> Exercise
All of the data is to be written out again exactly, without the pictures.

────────

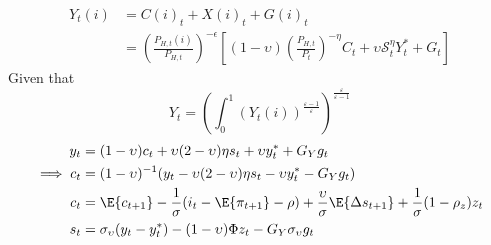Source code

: \begin{align}
    Y_{t}(i) &= C(i)_t + X(i)_{t} + G(i)_t \\
&=\left(\frac{P_{H,t}(i)}{P_{H,t}}\right)^{-\epsilon}\left[ (1-\upsilon)\left(\frac{P_{H,t}}{P_t}\right)^{-\eta}C_t + \upsilon \mathcal{S}_t^{\eta}Y_t^* + G_t\right]
\end{align}
Given that
\begin{equation}
    Y_t = \left( \int_{0}^{1} (Y_t(i))^{\frac{\varepsilon-1}{\varepsilon}}\right)^{\frac{\varepsilon}{\varepsilon-1}}
\end{equation}
\begin{align}
    y_t &= (1-\upsilon)c_t + \upsilon(2-\upsilon)\eta s_t + \upsilon y_t^* + G_Y g_t\\
    \implies c_t &= (1-\upsilon)^{-1}(y_t - \upsilon(2-\upsilon)\eta s_t - \upsilon y_t^* - G_Y g_t)\\
    c_t &= \E \{ c_{t+1}\} - \frac{1}{\sigma}(i_t - \E \{ \pi_{t+1}\} - \rho) + \frac{\upsilon}{\sigma}\E \{ \Delta s_{t+1} \} + \frac{1}{\sigma}(1-\rho_z)z_t \\
    s_t &= \sigma_\upsilon(y_t - y^*_t) - (1-\upsilon)\Phi z_t - G_Y \sigma_\upsilon g_t\\
\end{align}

────────

> Solved exercise
Source code

: \begin{align}
    Y_{t}(i) &= C(i)_t + X(i)_{t} + G(i)_t \\
&=\left(\frac{P_{H,t}(i)}{P_{H,t}}\right)^{-\epsilon}\left[ (1-\upsilon)\left(\frac{P_{H,t}}{P_t}\right)^{-\eta}C_t + \upsilon \mathcal{S}_t^{\eta}Y_t^* + G_t\right]
\end{align}
Given that
\begin{equation}
    Y_t = \left( \int_{0}^{1} (Y_t(i))^{\frac{\varepsilon-1}{\varepsilon}}\right)^{\frac{\varepsilon}{\varepsilon-1}}
\end{equation}
\begin{align}
    y_t &= (1-\upsilon)c_t + \upsilon(2-\upsilon)\eta s_t + \upsilon y_t^* + G_Y g_t\\
    \implies c_t &= (1-\upsilon)^{-1}(y_t - \upsilon(2-\upsilon)\eta s_t - \upsilon y_t^* - G_Y g_t)\\
    c_t &= \E \{ c_{t+1}\} - \frac{1}{\sigma}(i_t - \E \{ \pi_{t+1}\} - \rho) + \frac{\upsilon}{\sigma}\E \{ \Delta s_{t+1} \} + \frac{1}{\sigma}(1-\rho_z)z_t \\
    s_t &= \sigma_\upsilon(y_t - y^*_t) - (1-\upsilon)\Phi z_t - G_Y \sigma_\upsilon g_t\\
\end{align}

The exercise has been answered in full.